Study material START

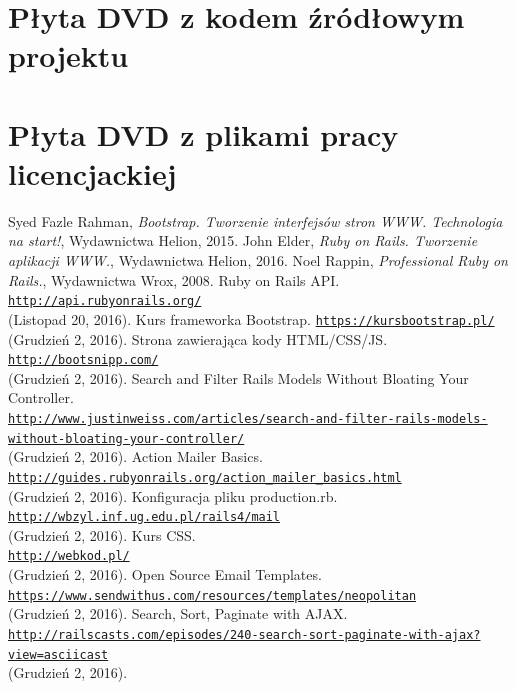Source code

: \documentclass[openright]{xmgr}
\begin{document}
	\appendix
	\chapter{Płyta DVD z kodem źródłowym projektu}	
	
	\chapter{Płyta DVD z plikami pracy licencjackiej}
	
	\begin{thebibliography}{11}
		 Syed Fazle Rahman, \emph{Bootstrap. Tworzenie interfejsów stron WWW. Technologia na start!}, Wydawnictwa Helion, 2015.
		 John Elder, \emph{Ruby on Rails. Tworzenie aplikacji WWW.}, Wydawnictwa Helion, 2016.
		 Noel Rappin, \emph{Professional Ruby on Rails.}, Wydawnictwa Wrox, 2008.
		Ruby on Rails API. \texttt{\url{http://api.rubyonrails.org/}} \\(Listopad 20, 2016).
		Kurs frameworka Bootstrap. \texttt{\url{https://kursbootstrap.pl/}} \\(Grudzień 2, 2016).
		Strona zawierająca kody HTML/CSS/JS. \texttt{\url{http://bootsnipp.com/}} \\(Grudzień 2, 2016).
		Search and Filter Rails Models Without Bloating Your Controller. \\\texttt{\url{http://www.justinweiss.com/articles/search-and-filter-rails-models-without-bloating-your-controller/}} \\(Grudzień 2, 2016).
		Action Mailer Basics. \\\texttt{\url{http://guides.rubyonrails.org/action_mailer_basics.html}} \\(Grudzień 2, 2016).
		Konfiguracja pliku production.rb. \\\texttt{\url{http://wbzyl.inf.ug.edu.pl/rails4/mail}} \\(Grudzień 2, 2016).
		Kurs CSS. \\\texttt{\url{http://webkod.pl/}} \\(Grudzień 2, 2016).
		Open Source Email Templates. \\\texttt{\url{https://www.sendwithus.com/resources/templates/neopolitan}} \\(Grudzień 2, 2016).
		Search, Sort, Paginate with AJAX. \\\texttt{\url{http://railscasts.com/episodes/240-search-sort-paginate-with-ajax?view=asciicast}} \\(Grudzień 2, 2016).
	\end{thebibliography}
	
	\listoffigures
	
	\lstlistoflistings
	
	\listoftables
	
	\oswiadczenie
	
\end{document}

Study material END

- [Your task]: Go through the data, and copy each line in which the word "rubyonrails" appears.

- [Solution to this problem]:
		Ruby on Rails API. \texttt{\url{http://api.rubyonrails.org/}} \\(Listopad 20, 2016).
		Action Mailer Basics. \\\texttt{\url{http://guides.rubyonrails.org/action_mailer_basics.html}} \\(Grudzień 2, 2016).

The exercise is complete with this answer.